Even with such bilateral assistance, said Jan Vandemoortele, the U.N. aid coordinator in Pakistan, the international response has been "thoroughly insufficient." U.N. officials say the relief effort is in many respects a much bigger challenge than last year's Asian tsunami, given the remoteness of areas hit by the quake.
One such area is the Allai Valley, home to about 190,000 people. Many live in tiny villages that cling to steep, forested mountainsides overlooking a twisting river with waters the color of jade. From its lower reaches near the town of Battagram, about 70 miles north of Islamabad, the valley runs north toward the rugged Kohistan mountains, now rimmed with early snow.
The army and relief groups have been extending their reach in the valley, whose road network largely has been blocked by landslides. About two weeks ago, an army platoon established a helicopter pad in the village of Bateela, about one mile from Proot Kalay, a smaller village home to about 500 people.
Lt. Wahab Khan, 21, the platoon commander, said he did not see any alternative. "The snow [soon] will fall down in these mountains," he said. "The people will die without shelter."

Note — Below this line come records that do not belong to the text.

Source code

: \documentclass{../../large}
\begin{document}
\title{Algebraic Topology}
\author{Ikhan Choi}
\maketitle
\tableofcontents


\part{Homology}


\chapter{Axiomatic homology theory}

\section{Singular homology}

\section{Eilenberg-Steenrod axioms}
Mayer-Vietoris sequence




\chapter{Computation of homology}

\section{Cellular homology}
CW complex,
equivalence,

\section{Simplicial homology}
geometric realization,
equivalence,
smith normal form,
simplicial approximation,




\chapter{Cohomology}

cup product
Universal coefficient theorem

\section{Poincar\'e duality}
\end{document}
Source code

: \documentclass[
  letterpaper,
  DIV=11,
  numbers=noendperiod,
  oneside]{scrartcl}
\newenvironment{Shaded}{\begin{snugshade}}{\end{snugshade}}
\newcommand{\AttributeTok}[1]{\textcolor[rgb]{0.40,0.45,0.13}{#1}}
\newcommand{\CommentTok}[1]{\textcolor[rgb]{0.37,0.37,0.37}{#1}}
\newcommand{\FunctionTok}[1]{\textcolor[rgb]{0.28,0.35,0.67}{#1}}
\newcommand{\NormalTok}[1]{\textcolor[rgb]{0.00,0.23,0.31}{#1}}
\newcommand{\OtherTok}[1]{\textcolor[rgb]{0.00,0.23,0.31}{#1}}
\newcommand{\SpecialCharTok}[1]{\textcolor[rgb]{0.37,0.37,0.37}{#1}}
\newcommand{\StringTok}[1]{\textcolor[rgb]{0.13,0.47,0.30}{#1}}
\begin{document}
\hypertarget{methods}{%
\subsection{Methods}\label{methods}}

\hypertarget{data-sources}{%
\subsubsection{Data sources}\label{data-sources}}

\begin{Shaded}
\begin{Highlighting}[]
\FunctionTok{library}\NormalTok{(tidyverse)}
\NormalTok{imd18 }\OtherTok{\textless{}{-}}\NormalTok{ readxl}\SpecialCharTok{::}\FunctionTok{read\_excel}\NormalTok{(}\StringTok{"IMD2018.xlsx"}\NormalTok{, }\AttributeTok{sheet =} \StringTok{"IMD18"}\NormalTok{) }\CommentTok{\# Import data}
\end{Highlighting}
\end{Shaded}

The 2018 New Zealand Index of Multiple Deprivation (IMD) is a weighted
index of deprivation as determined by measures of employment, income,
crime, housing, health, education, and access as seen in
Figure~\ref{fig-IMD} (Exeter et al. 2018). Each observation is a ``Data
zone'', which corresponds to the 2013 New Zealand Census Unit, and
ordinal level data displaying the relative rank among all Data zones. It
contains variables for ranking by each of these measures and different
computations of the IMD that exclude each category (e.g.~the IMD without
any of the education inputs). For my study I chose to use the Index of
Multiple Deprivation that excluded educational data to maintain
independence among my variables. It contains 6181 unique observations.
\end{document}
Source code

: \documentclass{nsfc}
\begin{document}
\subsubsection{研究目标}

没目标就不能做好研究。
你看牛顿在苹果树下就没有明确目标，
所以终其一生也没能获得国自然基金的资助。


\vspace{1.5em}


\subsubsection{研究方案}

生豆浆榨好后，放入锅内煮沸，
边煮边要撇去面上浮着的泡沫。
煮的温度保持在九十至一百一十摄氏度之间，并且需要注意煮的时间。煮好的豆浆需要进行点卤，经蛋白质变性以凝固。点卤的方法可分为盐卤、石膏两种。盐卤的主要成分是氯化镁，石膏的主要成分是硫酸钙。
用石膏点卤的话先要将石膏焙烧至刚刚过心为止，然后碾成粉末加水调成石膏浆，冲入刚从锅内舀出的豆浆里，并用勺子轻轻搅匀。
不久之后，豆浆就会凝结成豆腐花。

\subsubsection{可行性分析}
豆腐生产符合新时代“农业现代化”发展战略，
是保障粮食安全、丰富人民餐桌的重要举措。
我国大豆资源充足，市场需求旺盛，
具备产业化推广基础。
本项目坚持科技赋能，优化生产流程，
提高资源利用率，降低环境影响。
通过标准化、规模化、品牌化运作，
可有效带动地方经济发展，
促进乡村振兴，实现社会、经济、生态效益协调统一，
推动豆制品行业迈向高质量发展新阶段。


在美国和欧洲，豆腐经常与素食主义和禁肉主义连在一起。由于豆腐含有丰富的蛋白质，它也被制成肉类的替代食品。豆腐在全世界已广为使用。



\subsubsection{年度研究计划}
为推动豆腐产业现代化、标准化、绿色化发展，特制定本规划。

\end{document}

But to walk up the stony path to Proot Kalay is to understand the agonizing choice confronting many earthquake survivors.
Because most residents were working in the fields or at school at the time of the earthquake, only five people died in the village, which sits at the top of a small cliff at an altitude of about 6,300 feet. But the temblor spared little else, reducing mud-and-straw homes to mounds of earth and cutting off the supply of piped water. Atiqullah, the teacher, was in the high school about a mile away and escaped, along with 200 students and staff members, just before the building collapsed.
After spending the first night in the rain with his wife and children, Atiqullah set off with a nephew on foot for Battagram, which they reached after 14 hours, he said. They flagged down a van that drove them three hours to Abbottabad, where they purchased rolls of plastic sheeting before returning by the same route.
Using the plastic and salvaged timbers, Atiqullah fashioned a crude 18-by-15-foot shelter he shares with his wife, eight children and six others. Because it cannot accommodate a fire, the shelter provides scant protection against cold, and "on rainy days, all the water fills the tent," Atiqullah said in broken English. "Therefore I worry all the night and day, and no sleep. Where should I go?"
Making matters even more desperate, the earthquake killed one of his cows and a buffalo. He recently slaughtered the family's remaining four chickens, reasoning that they would freeze to death anyway.
Two surviving buffalo provide his children with milk, but his 3-year-old son, Fida-ulla, suffers from dysentery and a chest infection, and he fears the others are growing weak, he said.
Atiqullah's tent is one of 18 at the base of the cliff, where villagers fill water jugs and wash cooking pots in a stream whose banks are littered with cow dung and human excrement.
But Atiqullah and other villagers said they were reluctant to leave, in part because they are bringing in the fall harvest of rice, corn and maize, which must be processed by oxen before it can be stored for the winter. They said they might consider moving to a resettlement camp, but only if they were confident the government would provide them with adequate housing and regular employment, assurances they have yet to receive.
Moreover, said Mohammed Shah, 42, "We have the graves of our grandfathers, and our parents, and all our memories. We would not like to leave from this place."
The weather forecast and the U.N. estimate of those without shelter were provided by The Associated Press.